TASK DETAILS: Nothing but the lines from the one containing "재사용 경로로 이동." through the last line of the records below should be written out, each exactly as it stands.
━━━ EXTRACTED ENTRIES
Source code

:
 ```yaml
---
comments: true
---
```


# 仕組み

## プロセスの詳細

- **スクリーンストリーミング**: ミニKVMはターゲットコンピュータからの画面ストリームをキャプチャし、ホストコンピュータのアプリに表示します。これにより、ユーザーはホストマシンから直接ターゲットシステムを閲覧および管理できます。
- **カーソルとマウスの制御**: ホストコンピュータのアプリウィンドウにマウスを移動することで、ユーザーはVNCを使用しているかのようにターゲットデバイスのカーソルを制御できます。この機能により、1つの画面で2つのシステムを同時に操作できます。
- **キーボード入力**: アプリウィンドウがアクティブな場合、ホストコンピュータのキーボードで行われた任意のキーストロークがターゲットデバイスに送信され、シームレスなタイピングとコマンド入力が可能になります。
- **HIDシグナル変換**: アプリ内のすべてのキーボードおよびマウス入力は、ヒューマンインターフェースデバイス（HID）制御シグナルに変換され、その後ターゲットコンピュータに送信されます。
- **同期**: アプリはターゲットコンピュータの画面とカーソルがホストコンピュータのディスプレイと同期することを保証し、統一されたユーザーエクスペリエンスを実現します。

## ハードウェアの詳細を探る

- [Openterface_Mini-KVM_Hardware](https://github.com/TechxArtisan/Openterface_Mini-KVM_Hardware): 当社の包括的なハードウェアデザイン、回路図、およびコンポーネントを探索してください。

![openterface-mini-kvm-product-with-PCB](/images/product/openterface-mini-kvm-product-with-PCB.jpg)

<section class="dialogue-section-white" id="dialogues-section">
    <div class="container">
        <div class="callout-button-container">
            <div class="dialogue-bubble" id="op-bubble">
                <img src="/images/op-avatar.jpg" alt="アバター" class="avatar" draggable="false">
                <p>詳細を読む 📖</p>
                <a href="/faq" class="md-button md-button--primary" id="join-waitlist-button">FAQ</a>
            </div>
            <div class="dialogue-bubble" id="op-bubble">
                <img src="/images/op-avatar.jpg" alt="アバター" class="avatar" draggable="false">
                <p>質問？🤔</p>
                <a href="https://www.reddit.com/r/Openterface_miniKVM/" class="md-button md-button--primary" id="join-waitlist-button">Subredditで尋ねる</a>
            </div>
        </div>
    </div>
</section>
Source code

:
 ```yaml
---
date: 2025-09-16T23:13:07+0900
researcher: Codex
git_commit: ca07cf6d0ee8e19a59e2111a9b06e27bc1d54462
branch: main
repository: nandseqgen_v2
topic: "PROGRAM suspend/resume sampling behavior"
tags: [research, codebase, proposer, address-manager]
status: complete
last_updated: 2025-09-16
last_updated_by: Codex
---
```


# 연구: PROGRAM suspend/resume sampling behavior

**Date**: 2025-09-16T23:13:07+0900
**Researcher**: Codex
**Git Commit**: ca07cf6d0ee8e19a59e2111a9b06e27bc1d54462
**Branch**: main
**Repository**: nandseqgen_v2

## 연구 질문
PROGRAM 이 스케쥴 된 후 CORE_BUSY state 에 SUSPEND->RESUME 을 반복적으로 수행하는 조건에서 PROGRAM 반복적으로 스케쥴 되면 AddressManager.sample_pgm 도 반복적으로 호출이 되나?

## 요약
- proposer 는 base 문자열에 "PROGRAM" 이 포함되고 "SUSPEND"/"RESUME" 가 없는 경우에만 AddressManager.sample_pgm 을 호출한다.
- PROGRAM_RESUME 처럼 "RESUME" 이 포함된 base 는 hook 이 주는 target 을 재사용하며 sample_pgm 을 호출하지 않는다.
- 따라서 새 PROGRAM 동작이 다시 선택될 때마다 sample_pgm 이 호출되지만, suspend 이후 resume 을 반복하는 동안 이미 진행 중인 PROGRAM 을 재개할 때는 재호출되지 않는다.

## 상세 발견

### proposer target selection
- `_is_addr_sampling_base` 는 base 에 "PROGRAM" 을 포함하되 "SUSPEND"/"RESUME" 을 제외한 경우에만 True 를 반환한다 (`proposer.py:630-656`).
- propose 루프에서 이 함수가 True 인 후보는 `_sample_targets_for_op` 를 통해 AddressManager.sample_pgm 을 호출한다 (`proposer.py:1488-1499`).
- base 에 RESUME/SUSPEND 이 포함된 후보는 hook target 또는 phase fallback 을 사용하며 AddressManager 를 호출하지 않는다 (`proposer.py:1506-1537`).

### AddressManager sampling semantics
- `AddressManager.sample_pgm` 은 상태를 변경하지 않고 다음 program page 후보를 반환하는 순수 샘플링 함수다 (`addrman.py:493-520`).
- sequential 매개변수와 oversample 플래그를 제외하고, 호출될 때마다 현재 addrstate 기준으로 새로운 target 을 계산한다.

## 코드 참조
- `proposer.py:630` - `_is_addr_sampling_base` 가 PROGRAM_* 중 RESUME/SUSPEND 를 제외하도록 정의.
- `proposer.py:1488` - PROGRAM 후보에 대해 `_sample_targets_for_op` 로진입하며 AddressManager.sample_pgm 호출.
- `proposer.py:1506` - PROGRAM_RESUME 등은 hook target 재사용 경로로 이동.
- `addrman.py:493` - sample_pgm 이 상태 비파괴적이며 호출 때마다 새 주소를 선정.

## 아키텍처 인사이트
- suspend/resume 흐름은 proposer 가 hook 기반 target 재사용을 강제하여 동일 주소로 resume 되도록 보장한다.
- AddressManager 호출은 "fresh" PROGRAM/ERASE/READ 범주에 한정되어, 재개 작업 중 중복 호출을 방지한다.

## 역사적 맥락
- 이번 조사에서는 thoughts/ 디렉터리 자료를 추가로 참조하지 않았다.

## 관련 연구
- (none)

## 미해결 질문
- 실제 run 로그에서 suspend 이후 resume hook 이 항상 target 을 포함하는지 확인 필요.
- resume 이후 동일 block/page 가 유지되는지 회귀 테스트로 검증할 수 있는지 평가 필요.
━━━━━━
OUTPUT OF THE TASK:
- `proposer.py:1506` - PROGRAM_RESUME 등은 hook target 재사용 경로로 이동.
- `addrman.py:493` - sample_pgm 이 상태 비파괴적이며 호출 때마다 새 주소를 선정.

## 아키텍처 인사이트
- suspend/resume 흐름은 proposer 가 hook 기반 target 재사용을 강제하여 동일 주소로 resume 되도록 보장한다.
- AddressManager 호출은 "fresh" PROGRAM/ERASE/READ 범주에 한정되어, 재개 작업 중 중복 호출을 방지한다.

## 역사적 맥락
- 이번 조사에서는 thoughts/ 디렉터리 자료를 추가로 참조하지 않았다.

## 관련 연구
- (none)

## 미해결 질문
- 실제 run 로그에서 suspend 이후 resume hook 이 항상 target 을 포함하는지 확인 필요.
- resume 이후 동일 block/page 가 유지되는지 회귀 테스트로 검증할 수 있는지 평가 필요.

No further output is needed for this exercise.